Re: [RFC PATCH 6/6] arm64: add VMAP_STACK and detect out-of-bounds SP
From: Ard Biesheuvel
Date: Thu Jul 13 2017 - 07:49:57 EST
On 13 July 2017 at 11:49, Mark Rutland <mark.rutland@xxxxxxx> wrote:
> On Thu, Jul 13, 2017 at 07:58:50AM +0100, Ard Biesheuvel wrote:
>> Hi Mark,
>
> Hi,
>
>> On 12 July 2017 at 23:33, Mark Rutland <mark.rutland@xxxxxxx> wrote:
>> > +#ifdef CONFIG_VMAP_STACK
>> > +.macro detect_bad_stack
>> > + msr sp_el0, x0
>> > + get_thread_info x0
>> > + ldr x0, [x0, #TSK_TI_CUR_STK]
>> > + sub x0, sp, x0
>> > + and x0, x0, #~(THREAD_SIZE - 1)
>> > + cbnz x0, __bad_stack
>> > + mrs x0, sp_el0
>>
>> The typical prologue looks like
>>
>> stp x29, x30, [sp, #-xxx]!
>> stp x27, x28, [sp, #xxx]
>> ...
>> mov x29, sp
>>
>> which means that in most cases where we do run off the stack, sp will
>> still be pointing into it when the exception is taken. This means we
>> will fault recursively in the handler before having had the chance to
>> accurately record the exception context.
>
> True; I had mostly been thinking about kernel_entry, where we do an
> explicit subtraction from the SP before any stores.
>
>> Given that the max displacement of a store instruction is 512 bytes,
>> and that the frame size we are about to stash exceeds that, should we
>> already consider it a stack fault if sp is within 512 bytes (or
>> S_FRAME_SIZE) of the base of the stack?
>
> Good point.
>
> I've flip-flopped on this point while writing this reply.
>
> My original line of thinking was that it was best to rely on the
> recursive fault to push the SP out-of-bounds. That keeps the overflow
> detection simple/fast, and hopefully robust to unexpected exceptions,
> (expected?) probes to the guard page, etc.
>
> I also agree that it's annoying to lose the information associated with the
> initial fault.
>
> My fear is that we can't catch those cases robustly and efficiently. At
> minimum, I believe we'd need to check:
>
> * FAR_EL1 is out-of-bounds for the stack. You have a suitable check for
> this.
>
> * FAR_EL1 is valid (looking at the ESR_ELx.{EC,ISS}, etc). I'm not sure
> exactly what we need to check here, and I'm not sure what we want to
> do about reserved ESR_ELx encodings.
>
> * The base register for the access was the SP (e.g. so this isn't a
> probe_kernel_read() or similar).
>
> ... so my current feeling is that relying on the recursive fault is the
> best bet, even if we lose some information from the initial fault.
>
There are two related issues at play here that we shouldn't conflate:
- checking whether we have sufficient stack space left to be able to
handle the exception in the first place,
- figuring out whether *this* exception was caused by a faulting
dereference of the stack pointer (which could be with writeback, or
even via some intermediate register: x29 is often used as a pseudo
stack pointer IIRC, although it should never point below sp itself)
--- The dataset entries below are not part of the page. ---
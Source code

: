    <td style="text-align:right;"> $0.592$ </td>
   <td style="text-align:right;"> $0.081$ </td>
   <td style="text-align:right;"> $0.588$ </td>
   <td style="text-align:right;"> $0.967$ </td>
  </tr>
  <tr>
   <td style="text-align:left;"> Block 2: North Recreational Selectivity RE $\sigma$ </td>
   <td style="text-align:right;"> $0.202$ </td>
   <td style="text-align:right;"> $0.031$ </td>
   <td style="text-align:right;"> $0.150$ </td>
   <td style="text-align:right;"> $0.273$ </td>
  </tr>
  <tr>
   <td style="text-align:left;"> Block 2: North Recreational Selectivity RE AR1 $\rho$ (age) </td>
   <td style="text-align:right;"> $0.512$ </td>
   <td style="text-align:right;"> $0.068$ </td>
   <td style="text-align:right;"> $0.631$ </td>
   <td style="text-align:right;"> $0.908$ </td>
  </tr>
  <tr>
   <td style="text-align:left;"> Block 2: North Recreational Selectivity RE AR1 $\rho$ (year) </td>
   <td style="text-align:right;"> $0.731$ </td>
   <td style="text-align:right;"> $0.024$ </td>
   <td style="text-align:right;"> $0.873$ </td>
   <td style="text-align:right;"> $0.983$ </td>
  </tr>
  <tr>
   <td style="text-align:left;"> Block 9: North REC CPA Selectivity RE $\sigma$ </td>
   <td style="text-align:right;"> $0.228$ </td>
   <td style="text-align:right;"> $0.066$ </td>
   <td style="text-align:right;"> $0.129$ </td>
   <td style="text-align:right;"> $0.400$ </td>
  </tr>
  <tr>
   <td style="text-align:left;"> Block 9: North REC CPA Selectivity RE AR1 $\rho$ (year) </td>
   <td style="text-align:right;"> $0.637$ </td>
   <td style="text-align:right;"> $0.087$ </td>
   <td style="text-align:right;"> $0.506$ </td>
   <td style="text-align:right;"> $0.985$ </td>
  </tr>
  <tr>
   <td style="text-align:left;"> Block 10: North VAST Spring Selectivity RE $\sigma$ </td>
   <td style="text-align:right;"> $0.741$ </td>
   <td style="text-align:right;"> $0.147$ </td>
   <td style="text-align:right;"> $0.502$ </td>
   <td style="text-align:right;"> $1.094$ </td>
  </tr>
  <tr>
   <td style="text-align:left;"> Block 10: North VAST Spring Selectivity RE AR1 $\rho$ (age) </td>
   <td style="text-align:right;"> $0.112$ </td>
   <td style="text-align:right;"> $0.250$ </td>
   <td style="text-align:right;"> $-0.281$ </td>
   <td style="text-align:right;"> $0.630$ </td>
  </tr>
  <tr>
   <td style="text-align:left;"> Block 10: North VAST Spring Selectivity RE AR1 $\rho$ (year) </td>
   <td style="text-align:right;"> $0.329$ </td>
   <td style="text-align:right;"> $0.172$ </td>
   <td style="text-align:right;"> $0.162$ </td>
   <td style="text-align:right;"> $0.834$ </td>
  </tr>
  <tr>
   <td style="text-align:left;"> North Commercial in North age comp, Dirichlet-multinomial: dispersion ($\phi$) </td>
Given that the very first stp in kernel_entry will fault if we have
less than S_FRAME_SIZE bytes of stack left, I think we should check
that we have at least that much space available. That way, the context
is preserved, and we could restart the outer exception if we wanted
to, or point our pt_regs pointer to it etc.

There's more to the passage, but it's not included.